In New York City, complaints about poor housing conditions, rodents, and other pests are part of everyday life. Two city agencies look at different sides of this problem:

- **Housing Maintenance Code violations**, issued by the Department of Housing Preservation and Development (HPD) when apartments or buildings do not meet basic standards  
- **Rodent inspections**, carried out by the Department of Health and Mental Hygiene (DOHMH) in response to rat and pest complaints  

These two sets of records are related but not identical. A borough can have a high number of housing violations but relatively fewer rodent inspections, or the opposite.

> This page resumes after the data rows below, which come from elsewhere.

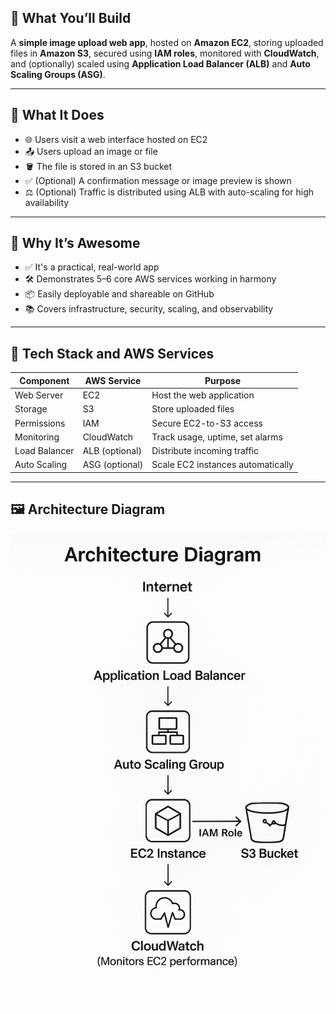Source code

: ## 🌟 What You’ll Build

A **simple image upload web app**, hosted on **Amazon EC2**, storing uploaded files in **Amazon S3**, secured using **IAM roles**, monitored with **CloudWatch**, and (optionally) scaled using **Application Load Balancer (ALB)** and **Auto Scaling Groups (ASG)**.

---

## 🚀 What It Does

- 🌐 Users visit a web interface hosted on EC2  
- 📤 Users upload an image or file  
- 🪣 The file is stored in an S3 bucket  
- ✅ (Optional) A confirmation message or image preview is shown  
- ⚖️ (Optional) Traffic is distributed using ALB with auto-scaling for high availability  

---

## 🧠 Why It’s Awesome

- ✅ It's a practical, real-world app  
- 🛠️ Demonstrates 5–6 core AWS services working in harmony  
- 📦 Easily deployable and shareable on GitHub  
- 📚 Covers infrastructure, security, scaling, and observability  

---

## 🔧 Tech Stack and AWS Services

| Component       | AWS Service        | Purpose                              |
|----------------|--------------------|--------------------------------------|
| Web Server      | EC2                | Host the web application             |
| Storage         | S3                 | Store uploaded files                 |
| Permissions     | IAM                | Secure EC2-to-S3 access              |
| Monitoring      | CloudWatch         | Track usage, uptime, set alarms      |
| Load Balancer   | ALB (optional)     | Distribute incoming traffic          |
| Auto Scaling    | ASG (optional)     | Scale EC2 instances automatically    |

---

## 🖼️ Architecture Diagram

![Diagram](image/Architecture.png)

I wanted a clear, data driven view of how these patterns compare across the five boroughs.

## Main question

The main question for my project is how do the five NYC boroughs compare in **2024** in terms of the number of **housing maintenance code violations** recorded by HPD and the number of **rodent inspections** conducted by DOHMH; and what does the relationship between the two look like when they are shown together?

In other words:

> Do boroughs with more housing code violations also see more rodent inspections, and which boroughs appear to receive more rodent inspection attention relative to their volume of violations?

## Data and sources

I work with two datasets from NYC Open Data:

1. **Housing Maintenance Code Violations**  
   - Source: NYC Open Data  
   - URL: `https://data.cityofnewyork.us/resource/wvxf-dwi5.csv`  
   - Each row represents a single violation issued for a building.  
   - I use the `inspectiondate` column to select records from the **2024 calendar year** and summarize them by `boro`.

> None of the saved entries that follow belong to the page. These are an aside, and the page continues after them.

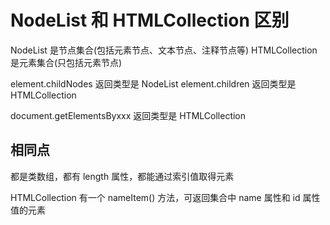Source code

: # NodeList 和 HTMLCollection 区别

NodeList 是节点集合(包括元素节点、文本节点、注释节点等)
HTMLCollection 是元素集合(只包括元素节点)

element.childNodes 返回类型是 NodeList
element.children 返回类型是 HTMLCollection

document.getElementsByxxx 返回类型是 HTMLCollection

## 相同点

都是类数组，都有 length 属性，都能通过索引值取得元素

HTMLCollection 有一个 nameItem() 方法，可返回集合中 name 属性和 id 属性值的元素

2. **Rodent Inspection**  
   - Source: NYC Open Data  
   - URL: `https://data.cityofnewyork.us/resource/p937-wjvj.csv`  
   - Each row represents a single rodent inspection at a specific location.  
   - I use the `inspection_date` column to keep only inspections from **2024** and summarize them by `borough`.

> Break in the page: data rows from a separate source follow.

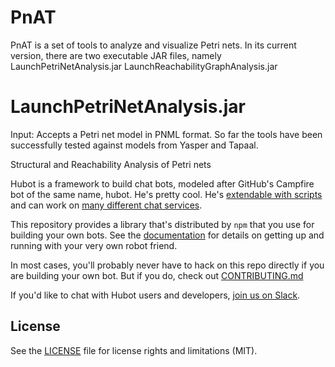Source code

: # PnAT 
PnAT is a set of tools to analyze and visualize Petri nets. In its current version, there are two executable JAR files, namely 
  LaunchPetriNetAnalysis.jar
  LaunchReachabilityGraphAnalysis.jar

# LaunchPetriNetAnalysis.jar
Input: Accepts a Petri net model in PNML format. So far the tools have been successfully tested against models from Yasper and Tapaal. 



Structural and Reachability Analysis of Petri nets

Hubot is a framework to build chat bots, modeled after GitHub's Campfire bot of the same name, hubot.
He's pretty cool. He's [extendable with scripts](http://hubot.github.com/docs/#scripts) and can work
on [many different chat services](https://hubot.github.com/docs/adapters/).

This repository provides a library that's distributed by `npm` that you
use for building your own bots.  See the [documentation](http://hubot.github.com/docs)
for details on getting up and running with your very own robot friend.

In most cases, you'll probably never have to hack on this repo directly if you
are building your own bot. But if you do, check out [CONTRIBUTING.md](CONTRIBUTING.md)

If you'd like to chat with Hubot users and developers, [join us on Slack](https://hubot-slackin.herokuapp.com/).

## License

See the [LICENSE](LICENSE) file for license rights and limitations (MIT).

Both datasets are loaded directly from their CSV API endpoints with `pandas.read_csv`, and all cleaning, filtering, and aggregation is done in Python.

## Brief overview of what I do in this notebook

1. Load each dataset from its NYC Open Data.  
2. Convert the inspection date columns to datetime and filter to **2024**.  
3. Aggregate each dataset to get **one row per borough** with:
   - total housing violations in 2024  
   - total rodent inspections in 2024  
4. Merge the two borough level summaries into a single combined table.  
5. Create two visualizations:
   - a **scatter plot** showing the relationship between violations and inspections by borough  
   - a **bar chart** of rodent inspections **per 10,000 housing violations** by borough  
6. Conclude with an interpretation section that discusses the main patterns and some limitations of this simple analysis.


In [133]:
# ensure the visualizations render properly across VSCode, Jupyter Book, etc.
# https://plotly.com/python/renderers/

import plotly.io as pio

pio.renderers.default = "notebook_connected+plotly_mimetype"

## Setup

In this section I import the Python libraries I use throughout the project and set up my notebook.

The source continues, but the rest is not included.